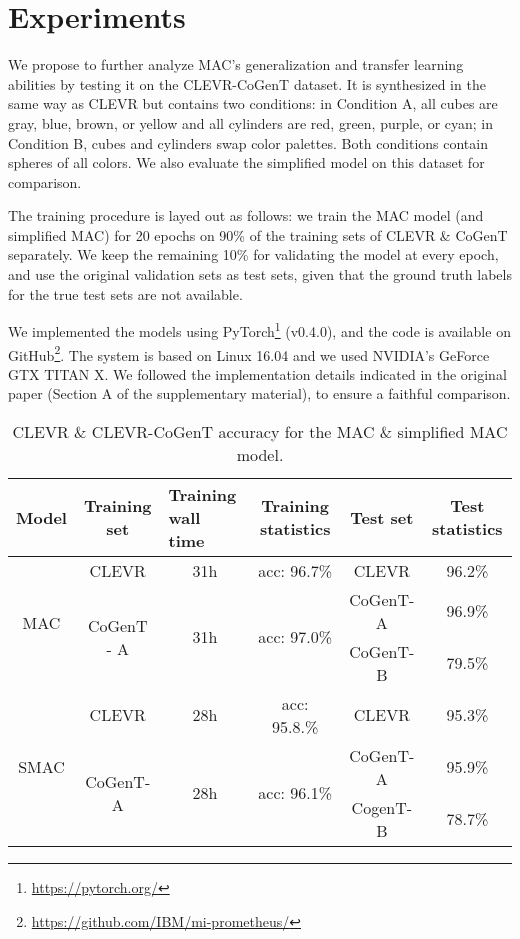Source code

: \section{Experiments}

We propose to further analyze MAC's generalization and transfer learning abilities by testing it on the CLEVR-CoGenT dataset. It is synthesized in the same way as CLEVR but contains two conditions: in Condition A, all cubes are gray, blue, brown, or yellow and all cylinders are red, green, purple, or cyan; in Condition B, cubes and cylinders swap color palettes. Both conditions contain spheres of all colors. We also evaluate the simplified model on this dataset for comparison.

The training procedure is layed out as follows: we train the MAC model (and simplified MAC) for 20 epochs on 90\% of the training sets of CLEVR \& CoGenT separately. We keep the remaining 10\% for validating the model at every epoch, and use the original validation sets as test sets, given that the ground truth labels for the true test sets are not available.

We implemented the models using PyTorch\footnote{\url{https://pytorch.org/}} (v0.4.0), and the code is available on GitHub\footnote{\url{https://github.com/IBM/mi-prometheus/}}. The system is based on Linux 16.04 and we used NVIDIA's GeForce GTX TITAN X. We followed the implementation details indicated in the original paper (Section A of the supplementary material), to ensure a faithful comparison.

\begin{table}[]
	\centering
	\begin{tabular}{|c|c|c|c|c|c|}
		\hline
		Model                 & Training set                & \multicolumn{1}{l|}{Training wall time} & Training statistics          & Test set & Test statistics \\ \hline
		\multirow{3}{*}{MAC}  & CLEVR                       & 31h                                     & acc: 96.7\%                  & CLEVR    & 96.2\%          \\ \cline{2-6} 
		& \multirow{2}{*}{CoGenT - A} & \multirow{2}{*}{31h}                    & \multirow{2}{*}{acc: 97.0\%} & CoGenT-A & 96.9\%          \\ \cline{5-6} 
		&                             &                                         &                              & CoGenT-B & 79.5\%          \\ \hline
		\multirow{3}{*}{SMAC} & CLEVR                       & 28h                                     & acc: 95.8.\%                 & CLEVR    & 95.3\%          \\ \cline{2-6} 
		& \multirow{2}{*}{CoGenT-A}   & \multirow{2}{*}{28h}                    & \multirow{2}{*}{acc: 96.1\%} & CoGenT-A & 95.9\%          \\ \cline{5-6} 
		&                             &                                         &                              & CogenT-B & 78.7\%          \\ \hline
	\end{tabular}
	\caption{CLEVR \& CLEVR-CoGenT accuracy for the MAC \& simplified MAC model.}
	\label{results}
\end{table}

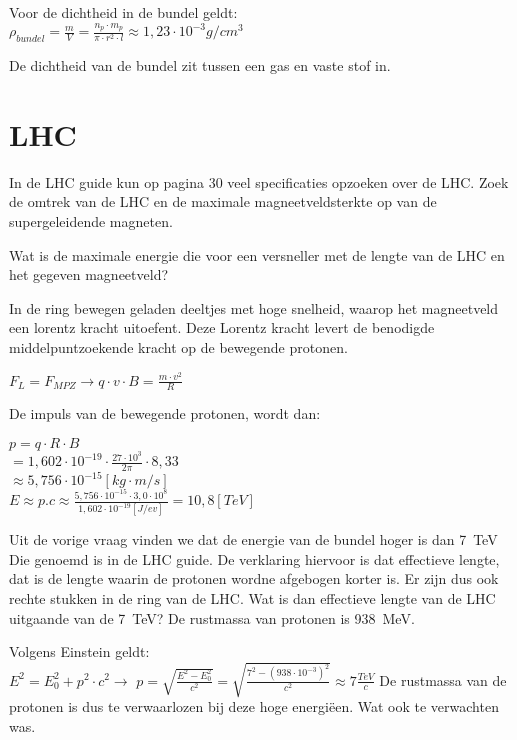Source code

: \begin{questions}
Voor de dichtheid in de bundel geldt:\\

$\rho_{bundel} = \frac{m}{V} = \frac{n_{p} \cdot m_{p}}{\pi \cdot r^2 \cdot l} \approx 1,23 \cdot 10^{-3} g/cm^{3}$


De dichtheid van de bundel zit tussen een gas en vaste stof in.

\section{LHC}

In de LHC guide kun op pagina 30 veel specificaties opzoeken over de LHC.
\question
Zoek de omtrek van de LHC en de maximale magneetveldsterkte op van de 
supergeleidende magneten.

\question 
Wat is de maximale energie die voor een versneller met de lengte van de LHC en
het gegeven magneetveld? 

In de ring bewegen geladen deeltjes met hoge snelheid, waarop het magneetveld
een lorentz kracht uitoefent. Deze Lorentz kracht levert de benodigde middelpuntzoekende
kracht op de bewegende protonen.

$F_L = F_{MPZ} \rightarrow q \cdot v \cdot B = \frac{m \cdot v^2}{R}$

De impuls van de bewegende protonen, wordt dan:


$ p = q \cdot R \cdot B $ \\
$   = 1,602 \cdot 10^{-19} \cdot \frac{27\cdot 10^3}{2\pi} \cdot 8,33 $ \\
$ \approx 5,756 \cdot 10^{-15} [kg\cdot m/s]$ \\
$ E \approx p.c \approx \frac{5,756 \cdot 10^{-15} \cdot 3,0 \cdot 10^8}{1,602 \cdot 10^{-19} [J/ev]} = 10,8 [TeV]$

 

\question
Uit de vorige vraag vinden we dat de energie van de bundel hoger is dan \SI{7}{\tera\electronvolt}
Die genoemd is in de LHC guide. De verklaring hiervoor is dat effectieve lengte, dat is de lengte waarin de protonen wordne 
afgebogen korter is. Er zijn dus ook rechte stukken in de ring van de LHC.
Wat is dan effectieve lengte van de LHC uitgaande van de
\SI{7}{\tera\electronvolt}? De rustmassa van protonen is \SI{938}{\mega\electronvolt}.

Volgens Einstein geldt:\\
$E^2 = E_0^2 + p^2 \cdot c^2 \rightarrow $
$p = \sqrt{\frac{E^2 -E_0^2}{c^2}} = \sqrt{\frac{7^2 -(938 \cdot 10^{-3})^2}{c^2}} \approx 7\frac{TeV}{c}$
De rustmassa van de protonen is dus te verwaarlozen bij deze hoge energiëen. 
Wat ook te verwachten was. 








\end{questions}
════
> Exercise details:
Check every line of the data and give the number of them that hold the string "cline", with no other words.

> Answer to this task:
4